EXERCISE REQUIREMENTS → What you output must match, exactly, the lines from the start of the records to the line containing "in HL | - | 1 |", both ends kept and pictures excluded.

GIVEN ENTRIES →
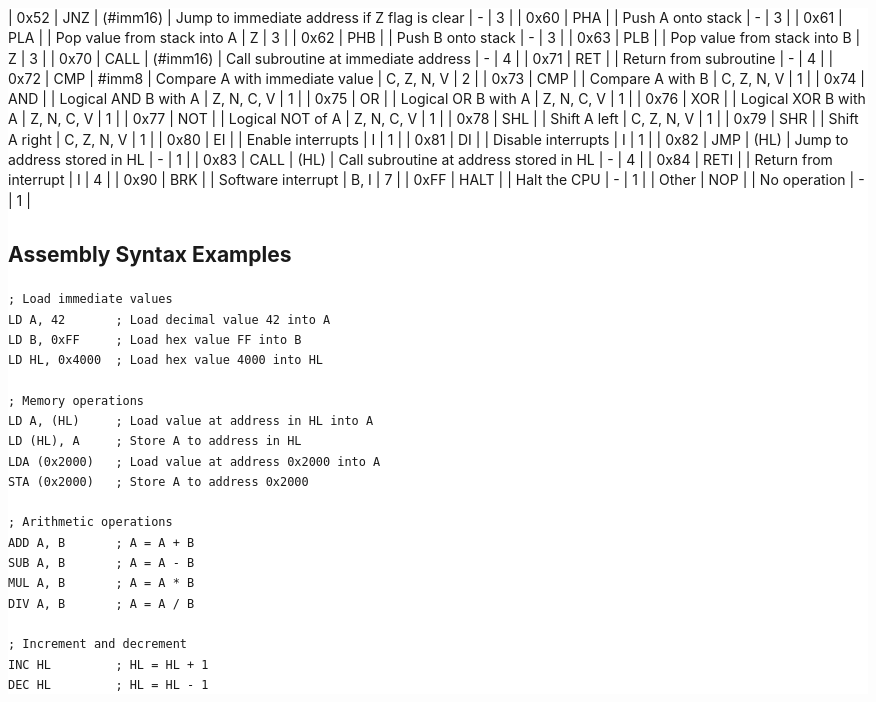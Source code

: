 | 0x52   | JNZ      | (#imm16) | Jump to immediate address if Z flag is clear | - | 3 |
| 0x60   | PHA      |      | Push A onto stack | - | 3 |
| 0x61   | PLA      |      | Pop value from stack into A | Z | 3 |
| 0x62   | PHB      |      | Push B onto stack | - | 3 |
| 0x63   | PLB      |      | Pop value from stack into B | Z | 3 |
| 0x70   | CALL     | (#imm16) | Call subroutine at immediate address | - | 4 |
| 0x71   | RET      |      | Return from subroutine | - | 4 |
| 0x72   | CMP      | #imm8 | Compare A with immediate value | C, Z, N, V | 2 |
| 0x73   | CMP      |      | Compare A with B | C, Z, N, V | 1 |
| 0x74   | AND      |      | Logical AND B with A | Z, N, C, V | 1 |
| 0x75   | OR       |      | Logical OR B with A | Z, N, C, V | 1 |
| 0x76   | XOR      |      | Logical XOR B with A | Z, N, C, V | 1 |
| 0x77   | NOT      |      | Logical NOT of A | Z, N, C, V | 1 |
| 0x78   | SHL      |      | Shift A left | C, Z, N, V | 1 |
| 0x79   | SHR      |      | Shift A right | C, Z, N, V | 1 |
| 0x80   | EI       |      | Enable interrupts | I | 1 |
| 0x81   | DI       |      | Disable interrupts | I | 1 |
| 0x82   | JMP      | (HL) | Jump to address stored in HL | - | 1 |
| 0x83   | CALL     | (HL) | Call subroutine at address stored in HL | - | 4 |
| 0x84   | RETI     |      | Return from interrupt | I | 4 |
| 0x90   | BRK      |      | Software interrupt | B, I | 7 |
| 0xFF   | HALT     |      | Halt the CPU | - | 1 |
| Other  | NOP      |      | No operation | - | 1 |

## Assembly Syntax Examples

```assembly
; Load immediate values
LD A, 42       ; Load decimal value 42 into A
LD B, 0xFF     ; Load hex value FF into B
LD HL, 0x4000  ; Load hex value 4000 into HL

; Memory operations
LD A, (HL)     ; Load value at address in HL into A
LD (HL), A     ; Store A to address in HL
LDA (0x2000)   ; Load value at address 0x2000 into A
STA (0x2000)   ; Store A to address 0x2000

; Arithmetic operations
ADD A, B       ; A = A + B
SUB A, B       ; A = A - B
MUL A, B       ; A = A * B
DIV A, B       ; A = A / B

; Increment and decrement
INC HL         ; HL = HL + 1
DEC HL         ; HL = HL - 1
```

RESULT FOR THIS EXERCISE →
Source code

: | 0x52   | JNZ      | (#imm16) | Jump to immediate address if Z flag is clear | - | 3 |
| 0x60   | PHA      |      | Push A onto stack | - | 3 |
| 0x61   | PLA      |      | Pop value from stack into A | Z | 3 |
| 0x62   | PHB      |      | Push B onto stack | - | 3 |
| 0x63   | PLB      |      | Pop value from stack into B | Z | 3 |
| 0x70   | CALL     | (#imm16) | Call subroutine at immediate address | - | 4 |
| 0x71   | RET      |      | Return from subroutine | - | 4 |
| 0x72   | CMP      | #imm8 | Compare A with immediate value | C, Z, N, V | 2 |
| 0x73   | CMP      |      | Compare A with B | C, Z, N, V | 1 |
| 0x74   | AND      |      | Logical AND B with A | Z, N, C, V | 1 |
| 0x75   | OR       |      | Logical OR B with A | Z, N, C, V | 1 |
| 0x76   | XOR      |      | Logical XOR B with A | Z, N, C, V | 1 |
| 0x77   | NOT      |      | Logical NOT of A | Z, N, C, V | 1 |
| 0x78   | SHL      |      | Shift A left | C, Z, N, V | 1 |
| 0x79   | SHR      |      | Shift A right | C, Z, N, V | 1 |
| 0x80   | EI       |      | Enable interrupts | I | 1 |
| 0x81   | DI       |      | Disable interrupts | I | 1 |
| 0x82   | JMP      | (HL) | Jump to address stored in HL | - | 1 |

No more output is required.